Ты приехала. Ты не осмелилась сказать «нет» — так же, как не осмеливалась желать. По сути, ничто не связывало тебя ни с обоями «в цветочек», ни даже — может быть — с твоей старой соседкой. Ты обещала часто навещать ее — и ты действительно ее навещала, но не потому, что тебе и вправду ее не хватало, нет, ты боялась, что ей будет не хватать тебя. Ты всегда боялась кому-нибудь причинить боль. Потому-то ты и переехала жить ко мне: ты догадалась, что я бы огорчился, если бы ты отказалась. Когда ты плачешь, то плачешь оттого, что думаешь, будто сделала другому человеку больно. Мне нетрудно себе представить, что сегодня ты переживаешь из-за меня. А переживала ли ты когда-нибудь из-за самой себя? Задумывалась ли ты об этом?
Нет, ты не была привязана к той маленькой комнате. Точно так же ты не была привязана и ни к одному мужчине. Ты была очень молода, но у тебя уже было несколько любовников. Ты позволяла им любить себя, так как они твердили, что не могут без тебя жить. Ты признавалась мне, что у тебя остались о них только нехорошие воспоминания: особенно воспоминания о том зле, которое ты им причинила, сначала позволяя любить себя, а потом — когда тебе становилось совсем невмоготу от ощущения своей несвободы — покидая их.

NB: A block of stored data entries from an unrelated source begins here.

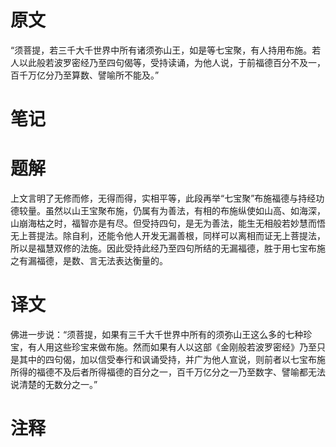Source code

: # 原文
“须菩提，若三千大千世界中所有诸须弥山王，如是等七宝聚，有人持用布施。若人以此般若波罗密经乃至四句偈等，受持读诵，为他人说，于前福德百分不及一，百千万亿分乃至算数、譬喻所不能及。”
# 笔记

# 题解
上文言明了无修而修，无得而得，实相平等，此段再举“七宝聚”布施福德与持经功德较量。虽然以山王宝聚布施，仍属有为善法，有相的布施纵使如山高、如海深，山崩海枯之时，福智亦是有尽。但受持四句，是无为善法，能生无相般若妙慧而悟无上菩提法。除自利，还能令他人开发无漏善根，同样可以离相而证无上菩提法，所以是福慧双修的法施。因此受持此经乃至四句所结的无漏福德，胜于用七宝布施之有漏福德，是数、言无法表达衡量的。
# 译文
佛进一步说：“须菩提，如果有三千大千世界中所有的须弥山王这么多的七种珍宝，有人用这些珍宝来做布施。然而如果有人以这部《金刚般若波罗密经》乃至只是其中的四句偈，加以信受奉行和讽诵受持，并广为他人宣说，则前者以七宝布施所得的福德不及后者所得福德的百分之一，百千万亿分之一乃至数字、譬喻都无法说清楚的无数分之一。”
# 注释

Догадывался ли я о том, что ты привязалась ко мне нисколько не больше, чем к другим своим любовникам? Ведь и я тоже сделал тебя своей пленницей. Не сделав при этом ничего такого, чего не делали бы другие. Ты поселилась у меня. Ты купила цветы и растения, сочтя «несколько холодноватой» мою квартиру холостяка. Ты никогда не забывала поливать эти растения и цветы, потому что считала, что они не твои, а коли так, то необходимо о них заботиться. В первый день ты даже решила вымыть окна. Я думал, что ты таким образом вступаешь во владение помещением. Вовсе нет! Ты лишь хотела доставить мне удовольствие и старательно чистила прутья своей клетки.

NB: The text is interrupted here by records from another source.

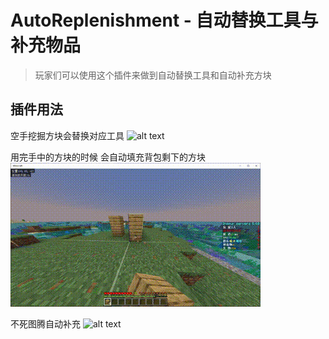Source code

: # AutoReplenishment - 自动替换工具与补充物品

> 玩家们可以使用这个插件来做到自动替换工具和自动补充方块

## 插件用法

空手挖掘方块会替换对应工具
![alt text](/public/4.gif)

用完手中的方块的时候 会自动填充背包剩下的方块
![alt text](/public/4-2.gif)

不死图腾自动补充
![alt text](/public/4-3.gif)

Ты уже примирилась с тем, что вскоре я, как и другие, стану нехорошим воспоминанием: еще одним воспоминанием о бог знает каком проступке! Но вина-то была моя, понимаешь ли ты это? Я полагал, что, сотрясая тебя в твоем странном сне без желаний, пробуждаю в тебе любовь. Но, как и другие, я лишь вызвал твое беспокойство. Я показал себя настойчивым, влюбленным, экзальтированным. Я действительно был таким. Но ты видела только страдание, которому ты могла положить конец. Я чувствовал это, и что-то во мне пыталось воспользоваться твоей слабостью, той огромной жалостью, которую ты испытываешь к другим людям, заменяющей тебе любовь к самой себе. Я сделал это — я, который хотел освободить тебя от твоего вечного беспокойства. Но ты ждала другого! Как назвать то, чего ты от меня ждала? Немного большего уважения?
Через две недели я захотел, чтобы ты представила меня своей семье — там, в Эльзасе, откуда ты приехала. Зачем так срочно? Я говорил — чтобы укрепить связь между нами. Да, я так говорил. Иногда лучший способ скрыть свои намерения — это высказать их вслух: я искал способ привязать тебя к себе.

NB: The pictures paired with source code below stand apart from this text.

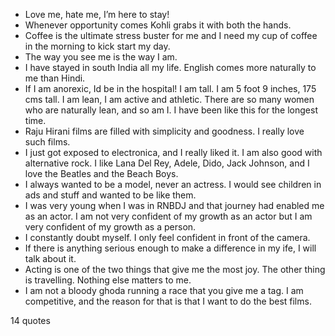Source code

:  - Love me, hate me, I’m here to stay!
 - Whenever opportunity comes Kohli grabs it with both the hands.
 - Coffee is the ultimate stress buster for me and I need my cup of coffee in the morning to kick start my day.
 - The way you see me is the way I am.
 - I have stayed in south India all my life. English comes more naturally to me than Hindi.
 - If I am anorexic, Id be in the hospital! I am tall. I am 5 foot 9 inches, 175 cms tall. I am lean, I am active and athletic. There are so many women who are naturally lean, and so am I. I have been like this for the longest time.
 - Raju Hirani films are filled with simplicity and goodness. I really love such films.
 - I just got exposed to electronica, and I really liked it. I am also good with alternative rock. I like Lana Del Rey, Adele, Dido, Jack Johnson, and I love the Beatles and the Beach Boys.
 - I always wanted to be a model, never an actress. I would see children in ads and stuff and wanted to be like them.
 - I was very young when I was in RNBDJ and that journey had enabled me as an actor. I am not very confident of my growth as an actor but I am very confident of my growth as a person.
 - I constantly doubt myself. I only feel confident in front of the camera.
 - If there is anything serious enough to make a difference in my ife, I will talk about it.
 - Acting is one of the two things that give me the most joy. The other thing is travelling. Nothing else matters to me.
 - I am not a bloody ghoda running a race that you give me a tag. I am competitive, and the reason for that is that I want to do the best films.

14 quotes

Ты была довольна, поскольку у меня был такой довольный вид! И мы отправились на неделю в Эльзас. Мы увидели твоих родителей только в последний день. Ты говорила, что сначала мне нужно открыть «остальное»: виноградники, старые фахверковые дома, тяжелые громадины Вогезских гор вдалеке. И день за днем я чувствовал, как среди этих дешевых почтовых открыток в тебе нарастает тревога, но возвращаться назад было слишком поздно. Сам я ничего больше сделать не мог. Ты снова не сумела сказать мне «нет», и я вторгся в твою частную жизнь.